Никакой реакции. Под глазами Морриган лежали темные круги. Она стояла неподвижно, как восковая фигура в музее.
— Будь ты проклята!
Гнев вскипел и забурлил в Габриеле, как едкая кислота.
Она прижала руку к стеклу. Ладонь — словно белый мотылек. Этот жест еще больше усилил сходство с картиной. Что он означает? Остановись? Дальше нельзя?
Морриган что-то проговорила. Сперва Габриель не понял, но потом разобрал движения губ: «Несчастный случай. Это был несчастный случай».
— Не верю!
«Я не тронула ее и пальцем».
— Лжешь!
Она безразлично пожала плечами — мол, мне все равно.
— Это еще не конец. — Не уверенный, что она его расслышала, Габриель крикнул громче: — Это еще не конец!
Что-то ткнуло его: предупреждение, посланное ее разумом, недвусмысленная угроза. Удар получился почти физический — изумленный Габриель пошатнулся и чуть не упал.
Чтобы сохранить равновесие, он оперся рукой о стену. Морриган как будто дотянулась до него через стекло и со всей силы толкнула в грудь. Ничего подобного он раньше не испытывал.

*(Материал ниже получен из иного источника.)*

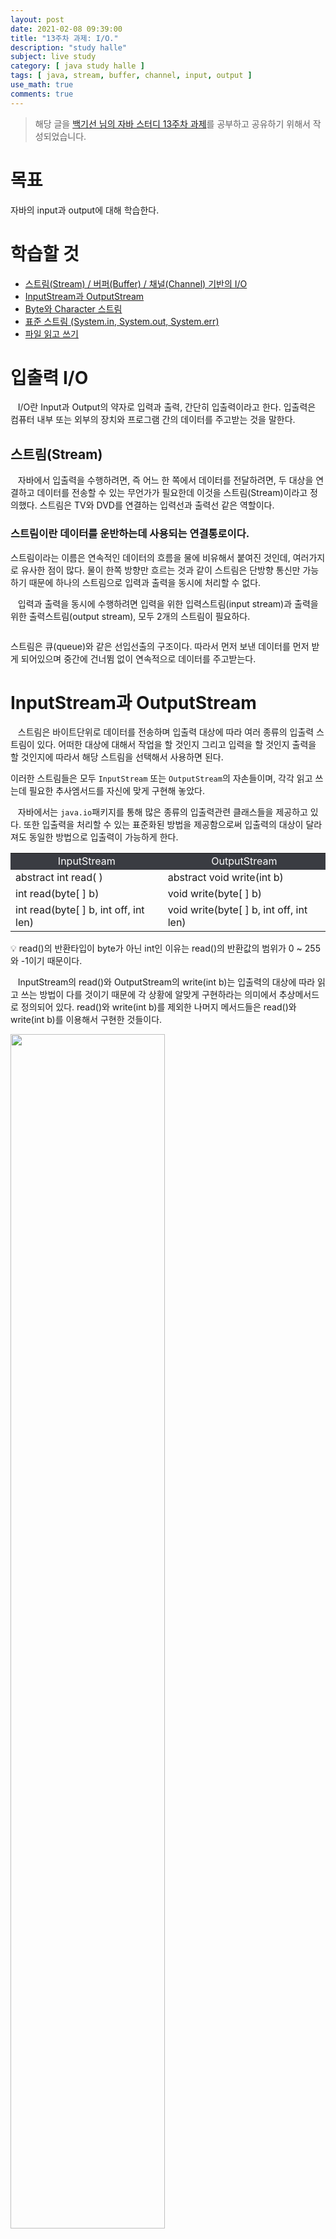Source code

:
 ```yaml
---
layout: post
date: 2021-02-08 09:39:00
title: "13주차 과제: I/O."
description: "study halle"
subject: live study
category: [ java study halle ]
tags: [ java, stream, buffer, channel, input, output ]
use_math: true
comments: true
---
```


> 해당 글을 [백기선 님의 자바 스터디 13주차 과제](https://github.com/whiteship/live-study/issues/13)를 공부하고 공유하기 위해서 작성되었습니다.

# 목표

자바의 input과 output에 대해 학습한다.

# 학습할 것

+ [스트림(Stream) / 버퍼(Buffer) / 채널(Channel) 기반의 I/O](#입출력-io)
+ [InputStream과 OutputStream](#inputstream과-outputstream)
+ [Byte와 Character 스트림](#byte와-character-스트림)
+ [표준 스트림 (System.in, System.out, System.err)](#표준-스트림)
+ [파일 읽고 쓰기](#파일-읽고-쓰기)

# 입출력 I/O

&nbsp;&nbsp;&nbsp;I/O란 Input과 Output의 약자로 입력과 출력, 간단히 입출력이라고 한다. 입출력은 컴퓨터 내부 또는 외부의 장치와 프로그램 간의 데이터를 주고받는 것을 말한다.

## 스트림(Stream)

&nbsp;&nbsp;&nbsp;자바에서 입출력을 수행하려면, 즉 어느 한 쪽에서 데이터를 전달하려면, 두 대상을 연결하고 데이터를 전송할 수 있는 무언가가 필요한데 이것을 스트림(Stream)이라고 정의했다. 스트림은 TV와 DVD를 연결하는 입력선과 출력선 같은 역할이다.

### 스트림이란 데이터를 운반하는데 사용되는 연결통로이다.

스트림이라는 이름은 연속적인 데이터의 흐름을 물에 비유해서 붙여진 것인데, 여러가지로 유사한 점이 많다. 물이 한쪽 방향만 흐르는 것과 같이 스트림은 단방향 통신만 가능하기 때문에 하나의 스트림으로 입력과 출력을 동시에 처리할 수 없다.

&nbsp;&nbsp;&nbsp;입력과 출력을 동시에 수행하려면 입력을 위한 입력스트림(input stream)과 출력을 위한 출력스트림(output stream), 모두 2개의 스트림이 필요하다.

<img>

스트림은 큐(queue)와 같은 선입선출의 구조이다. 따라서 먼저 보낸 데이터를 먼저 받게 되어있으며 중간에 건너뜀 없이 연속적으로 데이터를 주고받는다.

# InputStream과 OutputStream

&nbsp;&nbsp;&nbsp;스트림은 바이트단위로 데이터를 전송하며 입출력 대상에 따라 여러 종류의 입출력 스트림이 있다. 어떠한 대상에 대해서 작업을 할 것인지 그리고 입력을 할 것인지 출력을 할 것인지에 따라서 해당 스트림을 선택해서 사용하면 된다.

이러한 스트림들은 모두 `InputStream` 또는 `OutputStream`의 자손들이며, 각각 읽고 쓰는데 필요한 추사엠서드를 자신에 맞게 구현해 놓았다.

&nbsp;&nbsp;&nbsp;자바에서는 `java.io`패키지를 통해 많은 종류의 입출력관련 클래스들을 제공하고 있다. 또한 입출력을 처리할 수 있는 표준화된 방법을 제공함으로써 입출력의 대상이 달라져도 동일한 방법으로 입출력이 가능하게 한다.

<table align="center">
  <tr style="text-align:center; background-color:#3a3c42; color:white">
    <td> InputStream </td>
    <td> OutputStream </td>
  </tr>
  <tr>
    <td> abstract int read( ) </td>
    <td> abstract void write(int b) </td>
  </tr>
  <tr>
    <td> int read(byte[ ] b) </td>
    <td> void write(byte[ ] b) </td>
  </tr>
  <tr>
    <td> int read(byte[ ] b, int off, int len) </td>
    <td> void write(byte[ ] b, int off, int len) </td>
  </tr>
</table>

&#128161; read()의 반환타입이 byte가 아닌 int인 이유는 read()의 반환값의 범위가 0 ~ 255와 -1이기 때문이다.

&nbsp;&nbsp;&nbsp;InputStream의 read()와 OutputStream의 write(int b)는 입출력의 대상에 따라 읽고 쓰는 방법이 다를 것이기 때문에 각 상황에 알맞게 구현하라는 의미에서 추상메서드로 정의되어 있다. read()와 write(int b)를 제외한 나머지 메서드들은 read()와 write(int b)를 이용해서 구현한 것들이다.

<img src="/assets/img/study/week1301.png" width="70%" aling="center"><br/>

<img src="/assets/img/study/week1302.png" width="70%" aling="center"><br/>

InputStream의 실제 코드를 살펴보면 `read(byte[] b, int off, int len)`에서 read()를 호출하는 것을 볼 수 있다.

&nbsp;&nbsp;&nbsp;메서드는 선언부만 알고 있어도 호출이 가능하기 때문에, 추상메서드를 호출하는 코드를 작성할 수 있다. 결론적으로 read()는 반드시 구현되어야하는 핵심적인 메서드로, read()가 없으면 나머지 메서드들이 의미가 없다는 것이다.

## 보조 스트림

&nbsp;&nbsp;&nbsp;스트림의 기능을 보완하기 위한 보조스트림들이 제공되는데, 보조스트림은 실제 데이터를 주고받는 스트림이 아니기 때문에 데이터를 입출력할 수 있는 기능은 없다. 하지만 스트림의 기능을 향상시키거나 새로운 기능을 추가할 수 있다.

```java
FileInputStream fis = new FileInputStream("test.txt");

BufferedInputStream bis = new BufferedInputStream(fis);

bis.read();
```

위 코드는 test.txt라는 파일을 읽는 예제이다. 코드 상으로는 보조스트림인 BufferedInputStream이 입력기능을 수행하는 것처럼 보이지만, 실제 입력기능은 BufferedInputStream과 연결된 FileInputStream이 수행하고, 보조스트림인 BufferedInputStream은 버퍼만을 제공한다.

&nbsp;&nbsp;&nbsp;모든 보조스트림 역시 InputStream과 OutputStream의 자손들이므로 입출력방법이 같다.

<table align="center">
  <tr style="text-align:center; background-color:#3a3c42; color:white">
    <td> 입력 </td>
    <td> 출력 </td>
    <td> 설명 </td>
  </tr>
  <tr>
    <td> FilterInputStream </td>
    <td> FilterOutputStream </td>
    <td> 필터를 이용한 입출력 처리 </td>
  </tr>
  <tr>
    <td> BufferedInputStream </td>
    <td> BufferedOutputStream </td>
    <td> 버퍼를 이용한 입출력 성능향상 </td>
  </tr>
  <tr>
    <td> DataInputStream </td>
    <td> DataOutputStream </td>
    <td> int, float와 같은 기본형 단위(primitive type)로 데이터를 처리하는 기능 </td>
  </tr>
  <tr>
    <td> SequenceInputStream </td>
    <td> 없음 </td>
    <td> 두 개의 스트림을 하나로 연결 </td>
  </tr>
  <tr>
    <td> LineNumberInputStream </td>
    <td> 없음 </td>
    <td> 읽어 온 데이터의 라인 번호를 카운트<br/>
    (JDK 1.1부터 LineNumberReader로 대체) </td>
  </tr>
  <tr>
    <td> ObjectInputStream </td>
    <td> ObjectOutputStream </td>
    <td> 데이터를 객체단위로 읽고 쓰는데 사용.<br/>
    주로 파일을 이용하며 객체 직렬화와 관련있음 </td>
  </tr>
  <tr>
    <td> 없음 </td>
    <td> PrintStream </td>
    <td> 버퍼를 이용하며, 추가적인 print 관련 기능 (print, printf, println 메서드) </td>
  </tr>
  <tr>
    <td> PushbackInputStream </td>
    <td> 없음 </td>
    <td> 버퍼를 이용해서 읽어 온 데이터를 다시 되돌리는 기능 (unread, push back to buffer) </td>
  </tr>
</table>

# Byte와 Character 스트림

&nbsp;&nbsp;&nbsp;Byte 스트림은 입출력의 단위가 1byte이다. 자바에서는 한 문자를 의미하는 char형이 2byte이다. 따라서 바이트 스트림으로는 문자를 처리하기 어렵다. 이를 보완하기 위해서 제공되는 Character 스트림, 문자기반 스트림은 입출력의 단위가 2byte이다. 문자데이터를 입출력할 때는 바이트 스트림 대신 문자 스트림을 사용하면 된다.

## Byte 스트림

&nbsp;&nbsp;&nbsp;InputStream과 OutputStream은 모든 바이트 스트림의 조상이다. 각각 지원하는 메서드들은 공식 문서를 참고하자.

&#9654; [InputStream의 메서드](https://docs.oracle.com/javase/8/docs/api/java/io/InputStream.html)

&#9654; [OutputStream의 메서드](https://docs.oracle.com/javase/8/docs/api/java/io/OutputStream.html)

스트림의 종류에 따라 mark()와 reset()을 사용하여 이미 읽은 데이터를 되돌려서 다시 읽을 수 있다. markSupported()를 통해서 이 기능을 지원하는 스트림인지 확인할 수 있다.

flush()는 버퍼가 있는 출력스트림의 경우에만 의미가 있으며, OutputStream에 정의된 flush()는 아무런 일도 하지 앟는다.

&nbsp;&nbsp;&nbsp;프로그램이 종료될 때, 사용하고 닫지 않은 스트림을 JVM이 자동적으로 닫아 주기는 하지만, 스트림을 사용해서 모든 작업을 마치고 난 후에는 close()를 호출해서 반드시 닫아 주어야 한다. 그러나 `ByteArrayInputStream`과 같이 메모리를 사용하는 스트림과 `System.in`, `System.out`과 같은 표준 입출력 스트림은 닫아 주지 않아도 된다.

<b>&#9654; ByteArrayInputStream과 ByteArrayOutputStream</b>

&nbsp;&nbsp;&nbsp; ByteArrayInputStream과 ByteArrayOutputStream은 메모리, 즉 바이트배열에 데이터를 입출력하는데 사용되는 스트림이다. 주로 다른 곳에 입출력하기 전에 데이터를 임시로 바이트배열에 담아서 변환 등의 작업을 하는데 사용된다.

&#9654; ByteArrayIOStream 예제

```java
package me.gracenam.study.week13;

import java.io.*;
import java.util.Arrays;

public class ioExam01 {
    public static void main(String[] args) {
        byte[] inSrc = {0, 1, 2, 3, 4, 5};
        byte[] outSrc = null;

        ByteArrayInputStream input = null;
        ByteArrayOutputStream output = null;

        input = new ByteArrayInputStream(inSrc);
        output = new ByteArrayOutputStream();

        int data = 0;

        while((data = input.read()) != -1) {
            output.write(data);
        }

        outSrc = output.toByteArray();

        System.out.println("Input Source  : " + Arrays.toString(inSrc));
        System.out.println("Output Source : " + Arrays.toString(outSrc));
    }
}
```

<img src="/assets/img/study/week1303.png" width="70%" align="center"><br/>

&#9654; 배열을 사용한 예제

```java
package me.gracenam.study.week13;

import java.io.ByteArrayInputStream;
import java.io.ByteArrayOutputStream;
import java.util.Arrays;

public class ioExam02 {
    public static void main(String[] args) {
        byte[] inSrc = {0, 1, 2, 3, 4, 5, 6, 7, 8, 9};
        byte[] outSrc = null;
        byte[] tmp = new byte[10];

        ByteArrayInputStream input = null;
        ByteArrayOutputStream output = null;

        input = new ByteArrayInputStream(inSrc);
        output = new ByteArrayOutputStream();

        input.read(tmp, 0, tmp.length);
        output.write(tmp, 5, 5);

        outSrc = output.toByteArray();

        System.out.println("Input Source  : " + Arrays.toString(inSrc));
        System.out.println("tmp           : " + Arrays.toString(tmp));
        System.out.println("Output Source : " + Arrays.toString(outSrc));
    }
}
```

<img src="/assets/img/study/week1304.png" width="70%" align="center"><br/>

<b>&#9654; FileInputStream과 FileOutputStream</b>

&nbsp;&nbsp;&nbsp;FileInputStream과 FileOutputStream은 파일에 입출력을 하기 위한 스트림으로 실제로 가장 많이 사용되는 스트림 중 하나이다.

<table align="center">
  <tr style="text-align:center; background-color:#3a3c42; color:white">
    <td> 생성자 </td>
    <td> 설명 </td>
  </tr>
  <tr>
    <td> FileInputStream(String name) </td>
    <td> 지정된 파일이름(name)을 가진 실제 파일과 연결된 FileInputStream을 생성한다. </td>
  </tr>
  <tr>
    <td> FileInputStream(File file) </td>
    <td> 지정된 파일이름을 가진 실제 파일과 연결된 FileInputStream을 생성한다. 단, 파일의 이름이 String이 아닌 File 인스턴스로 지정해주어야 한다. </td>
  </tr>
  <tr>
    <td> FileInputStream(FileDescriptor fdObj) </td>
    <td> 파일 디스크립터(fdObj)로 FileInputStream을 생성한다. </td>
  </tr>
  <tr>
    <td> FileOutputStream(String name) </td>
    <td> 지정된 파일이름(name)을 가진 실제 파일과 연결된 FileOutputStream을 생성한다. </td>
  </tr>
  <tr>
    <td> FileOutputStream(String name, boolean append) </td>
    <td> 지정된 파일이름(name)을 가진 실제 파일과 연결된 FileOutputStream을 생성한다. 두 번째 인자인 append를 true로 하면, 출력 시 기존의 파일내용의 마지막을 덧붙인다. false면 기존의 파일내용을 덮어쓴다. </td>
  </tr>
  <tr>
    <td> FileOutputStream(File file) </td>
    <td> 지정된 파일이름을 가진 실제 파일과 연결된 FileOutputStream을 생성한다. 단, 파일의 이름이 String이 아닌 File 인스턴스로 지정해주어야 한다. </td>
  </tr>
  <tr>
    <td> FileOutputStream(File file, boolean append) </td>
    <td> 지정된 파일이름을 가진 실제 파일과 연결된 FileOutputStream을 생성한다. 단, 파일의 이름이 String이 아닌 File 인스턴스로 지정해주어야 한다. 두 번째 인자인 append를 true로 하면, 출력 시 기존의 파일내용의 마지막을 덧붙인다. false면 기존의 파일내용을 덮어쓴다. </td>
  </tr>
  <tr>
    <td> FileOutputStream(FileDescriptor fdObj) </td>
    <td> 파일 디스크립터(fdObj)로 FileOutputStream을 생성한다. </td>
  </tr>
</table>

&#9654; 파일 입출력 예제

```java
import java.io.FileInputStream;
import java.io.FileOutputStream;
import java.io.IOException;

public class FileCopy {
    public static void main(String[] args) {
        try {
            FileInputStream fis = new FileInputStream(args[0]);
            FileOutputStream fos = new FileOutputStream(args[1]);

            int data = 0;
            while((data = fis.read()) != -1) {
                fos.write(data);
            }

            fis.close();
            fos.close();
        } catch (IOException e) {
            e.printStackTrace();
        }
    }
}
```

<img src="/assets/img/study/week1305.png" width="70%" align="center"><br/>

예제에서는 FileInputStream과 FileOutputStream, 즉 바이트 스트림을 사용했지만 이처럼 텍스트파일을 다루는 경우에는 문자 스트림인 FileReader와 FileWriter를 사용하는 것이 좋다.

## Character 스트림

&nbsp;&nbsp;&nbsp;문자데이터를 다루는데 사용된다는 점을 제외하고 바이트 스트림과 사용방법은 거의 동일하다.

바이트 스트림에서는 InputStream / OutputStream이 조상이라면 문자 스트림에서는 Reader와 Writer가 그와 같은 역할을 한다.

&#9654; [Reader의 메서드](https://docs.oracle.com/javase/8/docs/api/java/io/Reader.html)

&#9654; [Writer의 메서드](https://docs.oracle.com/javase/8/docs/api/java/io/Writer.html)

&#128161;문자기반 스트림이라는 것이 단순히 2 byte로 스트림을 처리하는 것만을 의미하지 않는다. 문자 데이터를 다루는데 필요한 또 하나의 정보는 인코딩(encoding)이다.   
<b>문자 스트림은 여러 종류의 인코딩과 자바에서 사용하는 유니코드(UTF-16)간의 변환을 자동적으로 처리해준다.</b>

<b>&#9654; FileReader와 FileWriter</b>

FileInputStream과 FileOutputStream과 마찬가지로 파일로부터 텍스트를 읽고, 파일에 쓰는데 사용된다. 사용방법은 동일하다.

&#9654; FileReader/Writer 예제

```java
import java.io.FileInputStream;
import java.io.FileReader;
import java.io.IOException;

public class FileReaderEx01 {
    public static void main(String[] args) {
        try {
            String fileName = "test.txt";
            FileInputStream fis = new FileInputStream(fileName);
            FileReader fr = new FileReader(fileName);

            int data = 0;
            while((data = fis.read()) != -1) {
                System.out.print((char)data);
            }
            System.out.println();
            fis.close();

            while((data = fr.read()) != -1)
                System.out.print((char)data);
            System.out.println();
            fr.close();
        } catch (IOException e) {
            e.printStackTrace();
        }
    }
}
```

<img src="/assets/img/study/week1306.png" width="70%" align="center"><br/>

결과를 보면 알 수 있듯이 FileInputStream은 한글이 깨져서 출력되었다.

<b>&#9654;PipedReader와 PipedWriter</b>

&nbsp;&nbsp;&nbsp;PipedReader / PipedWriter는 쓰레드 간에 데이터를 주고받을 때 사용된다. 다른 스틺과 달리 입력과 출력 스트림을 하나의 스트림으로 연결해서 데이터를 주고받는다는 특징이 있다.

# 표준 스트림

# 파일 읽고 쓰기

---

# NIO

## NIO(New Input/Output)

NIO는 기존 I/O에 대한 속도 단점을 개선하기 위해 자바4부터 추가된 패키지로, 의미 그대로 새로운 입출력이라는 의미를 가진다. 현재는 자바 7버전에서 한번 더 버전업하여 NIO.2 API와 함께 제공되고 있는 패키지다. (NIO.2 API는 자바 IO와 자바 NIO 사이의 일관성 없는 클래스 설계를 바로 잡고, 비동기 채널등의 네트워크 지원을 대폭 강화하였다.)

<table align="center">
  <tr style="text-align:center; background-color:#3a3c42; color:white">
    <td> NIO 패키지 </td>
    <td> 내용 </td>
  </tr>
  <tr>
    <td> java.nio </td>
    <td> 다양한 버퍼 클래스 </td>
  </tr>
  <tr>
    <td> java.nio.channels </td>
    <td> 파일 채널, TCP 채널, UDP 채널 등의 클래스 </td>
  </tr>
  <tr>
    <td> java.nio.channels.spi </td>
    <td> java.nio.channels 패키지를 위한 서비스 제공자 클래스 </td>
  </tr>
  <tr>
    <td> java.nio.charset </td>
    <td> 문자셋, 인코더, 디코더 API </td>
  </tr>
  <tr>
    <td> java.nio.charset.spi </td>
    <td> java.nio.charset 패키지를 위한 서비스 제공자 클래스 </td>
  </tr>
  <tr>
    <td> java.nio.file </td>
    <td> 파일 및 파일 시스템에 접근하기 위한 클래스 </td>
  </tr>
  <tr>
    <td> java.nio.file.attribute </td>
    <td> 파일 및 파일 시스템의 속성에 접근하기 위한 클래스 </td>
  </tr>
  <tr>
    <td> java.nio.file.spi </td>
    <td> java.nio.file 패키지를 위한 서비스 제공자 클래스 </td>
  </tr>
</table>

## 기존 IO는 왜 느린가?

&nbsp;&nbsp;&nbsp;자바에서 I/O를 처리하는 구조는 크게 유저영역과 커널영역, 2가지 영역으로 나눌 수 있다.

유저 영역은 실행 중인 프로그램이 존재하는 제한된 영역(하드웨어에 직접 접근 불가)이고 커널 영역은 하드웨어에 직접 접근이 가능하고 다른 프로세스를 제어할 수 있는 영역이다.

※ 자바 I/O 프로세스

1. 프로세스가 커널에 파일 읽기 명령을 내린다.
2. 커널은 시스템 콜[read()]을 사용해 디스크 컨트롤러가 물리적 디스크로부터 읽어온 파일 데이터를 커널 영역안의 버퍼에 쓴다.  
    + DMA(Direct Memory Access) : CPU의 도움없이 물리적 디스크에서 커널영역의 버퍼로 데이터를 읽어오는 것  
3. 모든 파일 데이터가 버퍼에 복사되면 다시 프로세스 안의 버퍼로 복사한다.
4. 프로세스 안의 버퍼의 내용으로 프로그래밍한다.

​이러한 I/O 프로세스에서 첫번째 문제는 3)의 과정이 너무나 비효율적이라는 것이다. 왜냐하면 커널안의 버퍼 데이터를 프로세스 안으로 다시 복사하기 때문이다. 그렇다면 만약 3)의 과정을 없애고 커널영역에 바로 접근할 수 있다면 어떻게 될까?  만약 이게 가능하다면  우리는 버퍼를 복사하는 CPU를 낭비하지도 , GC관리를 따로 하지 않아도 I/O를 사용할 수 있게 됩니다.

이런 첫 번째 문제도 심각하지만 두번째 문제 역시 심각하다. 두 번째 문제는 I/O프로세스를 거치는 동안 작업을 요청한 쓰레드가 블록킹된다는 것이다.​

이 두 가지 외에도 많은 문제가 존재하겠지만, NIO는 위와 같은 문제를 버퍼/채널 등을 통해 해결했다.

## IO와 NIO의 차이점

IO와 NIO는 데이터를 입출력한다는 목적은 동일하지만, 방식에서 큰 차이가 나타난다.

<table align="center">
  <tr style="text-align:center; background-color:#3a3c42; color:white">
    <td> 구분 </td>
    <td> IO </td>
    <td> NIO </td>
  </tr>
  <tr>
    <td> 입출력 방식 </td>
    <td> 스트림 방식 </td>
    <td> 채널 방식 </td>
  </tr>
  <tr>
    <td> 버퍼 방식 </td>
    <td> 넌버퍼(non-buffer) </td>
    <td> 버퍼(buffer) </td>
  </tr>
  <tr>
    <td> 비동기 방식 </td>
    <td> 지원 안 함 </td>
    <td> 지원 </td>
  </tr>
  <tr>
    <td> 블로킹 / 넌블로킹 방식 </td>
    <td> 블로킹 방식만 지원 (동기) </td>
    <td> 블로킹 / 넌블로킹 모두 지원 (동기 / 비동기) </td>
  </tr>
</table>

## 스트림과 채널 (Stream vs Channel)

### IO는 스트림(Stream) 기반이다.

스트림은 입력 스트림과 출력 스트림으로 구분되어 있기 때문에 데이터를 읽기 위해서는 입력 스트림을 생성해야 하고, 데이터를 출력하기 위해서는 출력 스트림을 생성해야 한다.

### NIO는 채널(Channel) 기반이다.

채널은 스트림과 달리 양방향으로 입력과 출력이 가능하다.

그렇기 때문에 입력과 출력을 위한 별도의 채널을 만들 필요가 없다.

## 넌버퍼와 버퍼 (non-buffer vs buffer)

IO에서는 출력 스트림이 1바이트를 쓰면 입력 스트림이 1바이트를 읽는다.

이러한 시스템은 대체로 느리다.

이것보다는 `버퍼(Buffer : 메모리 저장소)`를 사용해서 복수 개의 바이트를 한꺼번에 입력받고 출력하는 것이 성능에 이점을 가지게 된다.

그래서 IO는 버퍼를 제공해주는 보조 스트림인 BufferedInputStream, BufferedOutputStream을 연결해 사용하기도 한다.

NIO는 기본적으로 버퍼를 사용해서 입출력을 하기 때문에 IO보다 높은 성능을 가진다.

### IO는 스트림에서 읽은 데이터를 즉시 처리한다.

- 스트림으로부터 입력된 전체 데이터를 별도로 저장하지 않으면, 입력된 데이터의 위치를 이동해 가면서 자유롭게 이용할 수 없다.

### NIO는 읽은 데이터를 무조건 버퍼에 저장한다.

- 버퍼 내에서 데이터의 위치 이동을 해가면서 필요한 부분만 읽고 쓸 수 있다.

## 블로킹과 넌블로킹 (Blocking vs non-blocking)

### IO는 블로킹(Blocking) 된다.

입력 스트림의 read() 메소드를 호출하면 데이터가 입력되기 전까지 Thread는 블로킹(대기상태)가 된다.

마찬가지로 출력 스트림의 write() 메소드를 호출하면 데이터가 출력되기 전까지 Thread는 블로킹된다.

IO Thread가 블로킹되면 다른 일을 할 수 없고 블로킹을 빠져나오기 위해 인터럽트(interrupt)도 할 수 없다.

→ 블로킹을 빠져나오는 유일한 방법은 스트림을 닫는것이다.

### NIO는 블로킹과 넌블로킹(non-blocking) 특징을 모두 가진다.

IO블로킹과 NIO 블로킹과의 차이점은 NIO 블로킹은 Thread를 인터럽트(interrupt) 함으로써 빠져나올 수 있다.

블로킹의 반대개념이 넌블로킹인데, 입출력 작업 시 Thread가 블로킹되지 않는 것을 말한다.

NIO의 넌블로킹은 입출력 작업 준비가 완료된 채널만 선택해서 작업 Thread가 처리하기 때문에 작업 Thread가 블로킹되지 않는다.

→ 작업준비가 완료되었다는 뜻은 지금 바로 읽고 쓸수 있는 상태를 말한다.

NIO 넌블로킹의 핵심 객체는 멀티플렉서(multiplexor)인 셀릭터(Selector) 이다.

셀렉터는 복수 개의 채널 중에서 준비 완료된 채널을 선택하는 방법을 제공해준다.

---
**Reference**
+ [자바의 정석 3/e](http://www.kyobobook.co.kr/product/detailViewKor.laf?mallGb=KOR&ejkGb=KOR&barcode=9788994492032)
+ [Java in a Nutshell](https://www.amazon.com/Java-Nutshell-Desktop-Quick-Reference/dp/1492037257/ref=sr_1_1?dchild=1&keywords=Java+in+a+Nutshell&qid=1605393888&s=books&sr=1-1)
+ [오라클 공식 가이드](https://docs.oracle.com/javase/tutorial/java/TOC.html)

«Не провоцируй меня», — медленно и отчетливо выговорила она, глядя на него темными, бездонными колодцами глаз, и отвернулась от окна. На секунду мелькнул ее профиль, профиль богини-охотницы. Морриган задернула шторы, и дом опять погрузился в безмолвие.
ГЛАВА 37
Лондон был в плену жестокого мороза. Декабрь выдался самым холодным за последние четверть века. Люди, вынужденные ходить по магазинам, раздраженно сновали по улицам, ни на кого не глядя. Витрины были украшены искусственным снегом и мишурой. Рождественские гимны, доносившиеся из скрытых динамиков, повторялись с одуряющей частотой. Габриель никогда не любил Рождество, но в этом году искусственно создаваемое веселье граничило с абсурдом. За шумной суетой и радостью новогодних праздников, сладкими пирожками с начинкой и румяными Санта-Клаусами пряталась ледяная, тоскливая тьма. Габриель был далек от всего этого; он жил с холодным сердцем и холодным разумом.